Assembly and analysis of ToBRFV genomes and design of hydrolysis probe RT-PCR assays.
In order to design ToBRFV-specific primers and probes for hydrolysis-probe RT-PCR assays, all ToBRFV genomes available in February 2021 were obtained. These were supplemented with new genomes assembled from stool samples processed and sequenced in this study (
Table 2).
In February 2021, all nearly complete genomes (
n = 70) of ToBRFV were downloaded from NCBI GenBank. In the same month, raw reads from the only publicly available wastewater metatranscriptomics data set (obtained from wastewater in the Bay Area, collected between May and July 2020; BioProject accession no.
PRJNA661613) were also downloaded. Using these reads, five ToBRFV genomes were assembled as outlined below.
In addition to using existing sequencing data and genomes, RNA from three human stool samples obtained longitudinally from one individual were also sequenced; the first two samples were collected 10 days apart, and the third was collected 93 days after the second sample. The samples were obtained from an individual with laboratory-confirmed COVID-19 and were collected under an Institutional Review Board (IRB)-approved protocol (Stanford IRB protocol 55619). Total RNA was extracted from these samples, rRNA was depleted, and libraries were prepared and sequenced using NextSeq 550 as outlined in the supplemental material.

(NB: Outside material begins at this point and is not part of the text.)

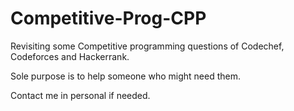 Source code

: # Competitive-Prog-CPP

Revisiting some Competitive programming questions of Codechef, Codeforces and Hackerrank.

Sole purpose is to help someone who might need them.

Contact me in personal if needed.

The following bioinformatic methods were used to assemble genomes from both the existing (from wastewater) and newly obtained (from stool) metatranscriptomics reads. Reads were trimmed with Trim Galore (version 0.4.0) using Cutadapt (version 1.8.1) (
28) set to flags –q 30 and –illumina. SPAdes (version 3.14.1) set to -meta was used to assemble genomes
de novo (
28,
29). Contigs belonging to ToBRFV were classified using One Codex (
30). Genes were annotated using Prodigal (version 2.6.3) set to -meta (
31). If all genes were predicted on the negative strand of the contig, the entire contig was reverse complemented. The completeness of potential ToBRFV genomes was assessed using CheckV (version 1.0.1) (
32), and genomes that were >90.0% complete were selected for subsequent analyses.

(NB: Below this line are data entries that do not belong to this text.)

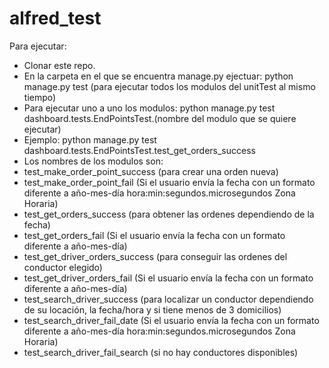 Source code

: # alfred_test
Para ejecutar:
- Clonar este repo.
- En la carpeta en el que se encuentra manage.py ejectuar: python manage.py test (para ejecutar todos los modulos del unitTest al mismo tiempo)
- Para ejecutar uno a uno los modulos: python manage.py test dashboard.tests.EndPointsTest.(nombre del modulo que se quiere ejecutar)
- Ejemplo: python manage.py test dashboard.tests.EndPointsTest.test_get_orders_success
- Los nombres de los modulos son: 
- test_make_order_point_success (para crear una orden nueva)
- test_make_order_point_fail (Si el usuario envía la fecha con un formato diferente a año-mes-día hora:min:segundos.microsegundos Zona Horaria)
- test_get_orders_success (para obtener las ordenes dependiendo de la fecha)
- test_get_orders_fail (Si el usuario envía la fecha con un formato diferente a año-mes-día)
- test_get_driver_orders_success (para conseguir las ordenes del conductor elegido)
- test_get_driver_orders_fail (Si el usuario envía la fecha con un formato diferente a año-mes-día)
- test_search_driver_success (para localizar un conductor dependiendo de su locación, la fecha/hora y si tiene menos de 3 domicilios)
- test_search_driver_fail_date (Si el usuario envía la fecha con un formato diferente a año-mes-día hora:min:segundos.microsegundos Zona Horaria)
- test_search_driver_fail_search (si no hay conductores disponibles)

To assess strain diversity of ToBRFV in the longitudinal stool samples, RNA sequencing reads from stool samples were aligned to the ToBRFV reference genome (NCBI accession no.
NC_028478) using Bowtie (version 2.4.2) (
33). The resulting bam files were used as input into inStrain (version 1.0.0) (
34) to calculate population-level average nucleotide identity (popANI) between genomes.
To assess abundance of ToBRFV relative to other viruses in the RNA sequencing (RNA-Seq) data, reads were classified against the Viral Kraken2 database (
https://benlangmead.github.io/aws-indexes/k2) (
35) using default parameters. Counts from the classification were used to calculate relative abundance of viral reads.
A multiple-sequence alignment of all nearly complete genomes of ToBRFV, including genomes downloaded from NCBI GenBank in February 2021 (70 genomes) and those we assembled from wastewater and stool (8 genomes), was performed using Geneious Alignment (Geneious Prime version 2021.0.3) (
36) with default settings, global alignment with free end gaps, and cost similarity matrix set to 65.0%. SNPs were called from the multiple sequence alignment using SNP-Sites (version 2.5.1) (
37). A phylogenetic tree was built using Geneious Tree Builder (version 2021.0.3) with default settings and a Tamura-Nei genetic distance model with the neighbor-joining method. Primers and probes were designed to be specific for ToBRFV using Geneious Primer (version 3 2.3.7) (
38) based on the 78 genomes we had access to in February 2021 with near-default settings, requiring product size to be between 95 and 125 bp and primers to be based on the consensus with 100.0% identity across all ToBRFV genomes. Primers and probe sequences were screened for specificity,
in silico, using NCBI BLAST.
Processing of animal stool samples for RNA quantification.
One stool sample each was collected from (i) a single animal (cat, dog, horse, pig, and rabbit) raised as a pet, (ii) a group of cohabiting animals of a single kind (chicken, cow, goat, mouse, and sheep) from Deer Hollow Farms (California, USA), (iii) a group of cohoused ducks and geese at Deer Hollow Farms, and (iv) wild animals (bear and deer). Samples were collected in a sterile clinical stool collection container by individuals wearing gloves and using a spatula. Samples were transported at room temperature, aliquoted into cryovials, and stored at −80°C within 12 h from collection. Samples were further processed within a month of storage and did not go through any freeze-thaw cycles prior to the current work.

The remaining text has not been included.